By: - Content Researcher Writer / @inquirerdotnet
/ 11:26 AM August 10, 2023

‘Resounding victory’ for people: Manila Bay reclamation halt hailed


MANILA, Philippines—Various groups welcomed President Ferdinand “Bongbong” Marcos Jr.’s recent decision to suspend all but one reclamation project in Manila Bay, describing it as a resounding victory for coastal ecosystems and the Filipino people.

Over a month after the Department of Environment and Natural Resources (DENR) announced the start of a review of reclamation projects in Manila Bay, and after the alarming absence of any mention of these projects in the President’s second State of the Nation address (Sona), Marcos finally decided to step in and make a statement on the issue.


Amid the ongoing cumulative impact assessment of the DENR, Marcos said the government has suspended all reclamation projects in Manila Bay, except for one. He also noted the issues in the implementation of these projects.


“They’re all suspended. All reclamation [projects] are under review. Only one proceeded because it has already been reviewed,” said the President at a meeting with officials of Bulacan province.

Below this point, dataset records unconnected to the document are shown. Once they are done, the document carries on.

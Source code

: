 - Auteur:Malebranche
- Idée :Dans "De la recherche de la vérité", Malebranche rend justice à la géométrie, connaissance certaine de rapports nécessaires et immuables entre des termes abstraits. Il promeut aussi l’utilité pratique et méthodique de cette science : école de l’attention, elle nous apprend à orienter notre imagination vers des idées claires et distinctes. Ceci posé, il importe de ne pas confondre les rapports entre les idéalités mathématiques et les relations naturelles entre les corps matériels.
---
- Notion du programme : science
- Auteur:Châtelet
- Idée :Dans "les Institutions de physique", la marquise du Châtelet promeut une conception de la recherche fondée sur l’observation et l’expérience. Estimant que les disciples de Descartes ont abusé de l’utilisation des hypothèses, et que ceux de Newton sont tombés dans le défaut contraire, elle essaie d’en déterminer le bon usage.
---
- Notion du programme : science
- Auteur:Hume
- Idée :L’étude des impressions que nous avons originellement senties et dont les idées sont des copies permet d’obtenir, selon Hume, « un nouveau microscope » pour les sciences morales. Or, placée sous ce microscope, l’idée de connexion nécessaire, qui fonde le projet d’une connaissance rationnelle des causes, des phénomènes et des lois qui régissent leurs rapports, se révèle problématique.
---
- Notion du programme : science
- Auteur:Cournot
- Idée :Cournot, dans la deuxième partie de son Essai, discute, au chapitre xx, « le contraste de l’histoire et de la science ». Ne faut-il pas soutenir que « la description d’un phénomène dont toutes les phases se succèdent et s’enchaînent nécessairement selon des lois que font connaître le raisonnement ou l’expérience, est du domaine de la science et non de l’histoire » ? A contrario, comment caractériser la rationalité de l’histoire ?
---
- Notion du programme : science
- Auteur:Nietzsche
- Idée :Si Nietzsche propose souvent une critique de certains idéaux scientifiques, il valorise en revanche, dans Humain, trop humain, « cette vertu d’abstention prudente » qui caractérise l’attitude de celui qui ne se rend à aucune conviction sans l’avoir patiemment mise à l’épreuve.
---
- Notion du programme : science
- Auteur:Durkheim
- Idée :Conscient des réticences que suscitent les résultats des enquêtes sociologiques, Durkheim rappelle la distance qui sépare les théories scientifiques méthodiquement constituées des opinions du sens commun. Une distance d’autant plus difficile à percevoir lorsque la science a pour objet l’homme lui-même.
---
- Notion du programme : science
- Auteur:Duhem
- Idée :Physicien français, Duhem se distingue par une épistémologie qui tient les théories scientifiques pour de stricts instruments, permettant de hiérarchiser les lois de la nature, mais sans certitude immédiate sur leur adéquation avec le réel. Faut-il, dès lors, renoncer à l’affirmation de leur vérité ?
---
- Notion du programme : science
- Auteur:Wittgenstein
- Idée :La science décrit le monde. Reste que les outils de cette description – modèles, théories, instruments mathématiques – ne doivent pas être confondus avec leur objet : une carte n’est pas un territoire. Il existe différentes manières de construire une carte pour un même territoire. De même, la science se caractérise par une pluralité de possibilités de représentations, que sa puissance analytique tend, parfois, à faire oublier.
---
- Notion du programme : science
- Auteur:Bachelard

“There are many problems. We saw many [of the projects] which are not being conducted properly,” Marcos Jr. said after the Bulacan officials aired concerns over the reclamation projects.


“But anyway, that is another big problem that needs to be fixed. Because if they all push through, many rivers will be clogged, including the ones emptying into [Manila Bay]. The water will have nowhere to go. Even on Roxas Boulevard, the sea will disappear,” he said.

READ: Manila Bay reclamation works suspended amid US concern, floods

In a statement, the Advocates of Science and Technology for the People (Agham) welcomed the President’s pronouncement, calling it a victory made possible by the collective efforts of various groups and organizations.

“We welcome the decision to suspend all reclamation projects in Manila Bay. This victory was achieved through the collective action of various civil society organizations who have tirelessly campaigned against reclamation for years,” said Jerwin Baure, public information officer of Agham.


GRAPHIC: Ed Lustan

The People’s Network for the Integrity of Coastal Habitats and Ecosystems (People’s NICHE) and Kalikasan People’s Network for the Environment (Kalikasan PNE) echoed the sentiments, stressing that years of work sustained demands to stop reclamation projects in Manila Bay.

“For years, civil society groups, communities, and academic experts have clamored against reclamation in the bay given its clear negative environmental and social impacts,” People’s NICHE, an alliance of marine and coastal protection advocates, said.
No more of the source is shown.